Exercise requirements
Among the records below, find the line that has "Request Extension Comment Due Date (EXT)</td>"; from there, give the lines again exactly, and stop after the line that has "RequestforAppearance</td></tr>".

Stored entries
====

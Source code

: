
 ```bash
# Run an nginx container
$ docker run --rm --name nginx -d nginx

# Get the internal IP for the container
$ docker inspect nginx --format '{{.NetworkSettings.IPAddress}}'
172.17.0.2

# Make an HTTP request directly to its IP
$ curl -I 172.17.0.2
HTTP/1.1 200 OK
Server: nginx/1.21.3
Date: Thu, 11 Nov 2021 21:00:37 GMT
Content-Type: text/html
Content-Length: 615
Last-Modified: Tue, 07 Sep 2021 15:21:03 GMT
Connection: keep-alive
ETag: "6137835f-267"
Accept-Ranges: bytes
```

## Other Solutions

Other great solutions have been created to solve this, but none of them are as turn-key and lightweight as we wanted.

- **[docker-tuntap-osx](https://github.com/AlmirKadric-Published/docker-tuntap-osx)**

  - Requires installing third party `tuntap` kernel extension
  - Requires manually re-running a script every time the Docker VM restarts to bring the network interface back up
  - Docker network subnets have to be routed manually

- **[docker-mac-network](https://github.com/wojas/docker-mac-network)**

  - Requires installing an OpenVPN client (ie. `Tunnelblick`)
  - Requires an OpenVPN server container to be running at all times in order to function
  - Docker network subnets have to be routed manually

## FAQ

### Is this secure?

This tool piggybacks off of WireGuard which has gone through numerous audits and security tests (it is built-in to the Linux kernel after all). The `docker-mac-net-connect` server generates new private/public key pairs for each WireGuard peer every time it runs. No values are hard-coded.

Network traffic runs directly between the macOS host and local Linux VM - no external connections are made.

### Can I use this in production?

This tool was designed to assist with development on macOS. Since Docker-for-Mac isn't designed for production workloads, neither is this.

====

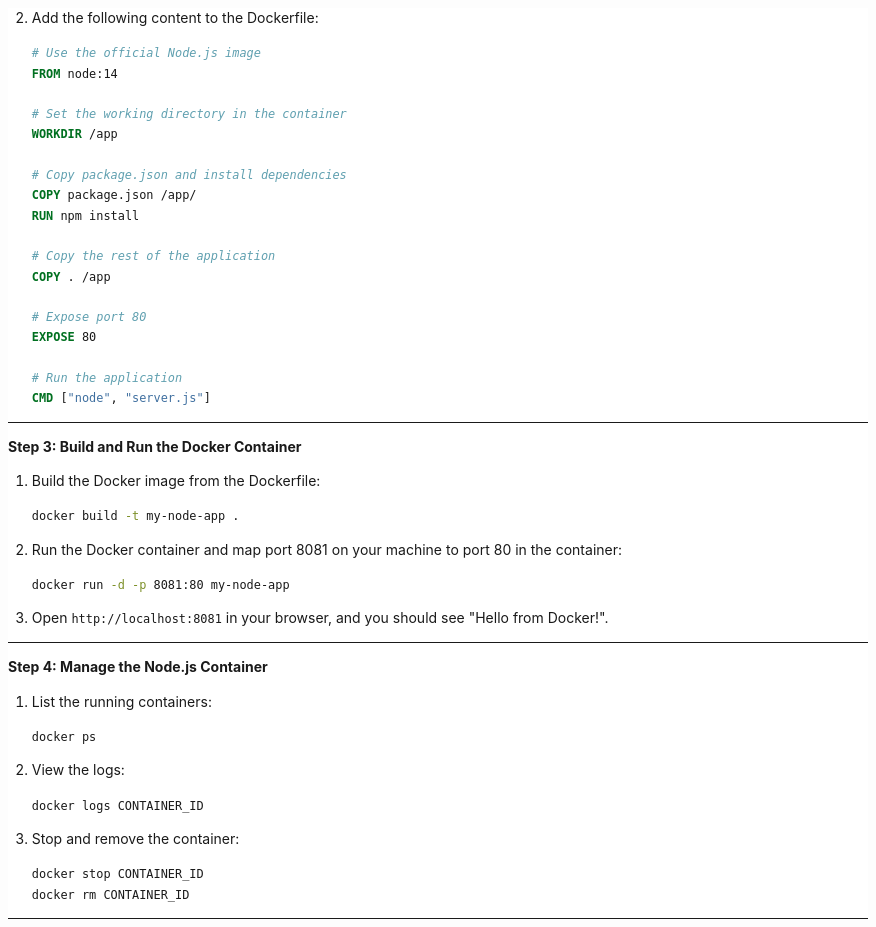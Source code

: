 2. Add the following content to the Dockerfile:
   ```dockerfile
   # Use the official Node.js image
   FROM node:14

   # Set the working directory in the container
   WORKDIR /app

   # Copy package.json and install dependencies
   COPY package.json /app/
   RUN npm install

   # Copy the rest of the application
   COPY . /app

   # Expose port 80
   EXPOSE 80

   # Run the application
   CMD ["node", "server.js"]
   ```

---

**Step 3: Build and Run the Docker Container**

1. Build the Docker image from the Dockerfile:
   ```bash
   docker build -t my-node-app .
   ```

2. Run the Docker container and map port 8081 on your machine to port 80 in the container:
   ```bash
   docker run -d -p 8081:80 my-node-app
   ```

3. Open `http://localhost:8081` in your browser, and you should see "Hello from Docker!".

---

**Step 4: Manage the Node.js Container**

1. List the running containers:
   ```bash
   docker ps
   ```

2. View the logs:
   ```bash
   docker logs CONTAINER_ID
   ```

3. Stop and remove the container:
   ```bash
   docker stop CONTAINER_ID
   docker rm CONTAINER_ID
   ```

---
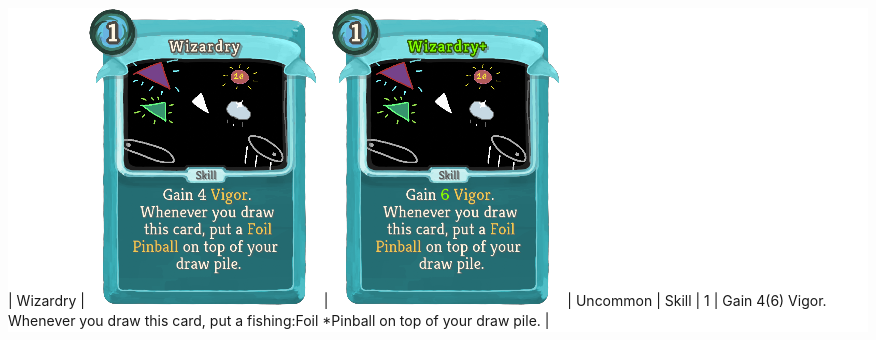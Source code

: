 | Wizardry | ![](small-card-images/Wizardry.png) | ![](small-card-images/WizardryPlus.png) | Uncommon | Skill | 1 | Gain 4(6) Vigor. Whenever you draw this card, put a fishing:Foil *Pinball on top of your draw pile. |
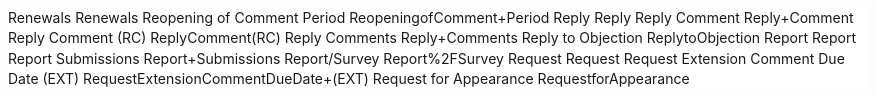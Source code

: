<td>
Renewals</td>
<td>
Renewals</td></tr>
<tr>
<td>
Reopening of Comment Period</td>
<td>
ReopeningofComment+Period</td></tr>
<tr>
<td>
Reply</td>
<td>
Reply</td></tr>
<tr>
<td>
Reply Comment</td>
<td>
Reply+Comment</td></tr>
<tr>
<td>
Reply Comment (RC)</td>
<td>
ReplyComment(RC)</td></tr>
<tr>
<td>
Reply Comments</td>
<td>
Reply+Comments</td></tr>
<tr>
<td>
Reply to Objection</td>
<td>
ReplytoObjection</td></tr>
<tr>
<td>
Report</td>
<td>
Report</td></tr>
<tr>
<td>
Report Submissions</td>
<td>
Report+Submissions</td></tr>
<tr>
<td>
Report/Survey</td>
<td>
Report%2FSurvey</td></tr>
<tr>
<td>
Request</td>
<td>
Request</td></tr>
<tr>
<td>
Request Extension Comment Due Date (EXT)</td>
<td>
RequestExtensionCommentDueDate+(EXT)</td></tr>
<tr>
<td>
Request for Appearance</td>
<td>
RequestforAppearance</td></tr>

====

Problem solution
Request Extension Comment Due Date (EXT)</td>
<td>
RequestExtensionCommentDueDate+(EXT)</td></tr>
<tr>
<td>
Request for Appearance</td>
<td>
RequestforAppearance</td></tr>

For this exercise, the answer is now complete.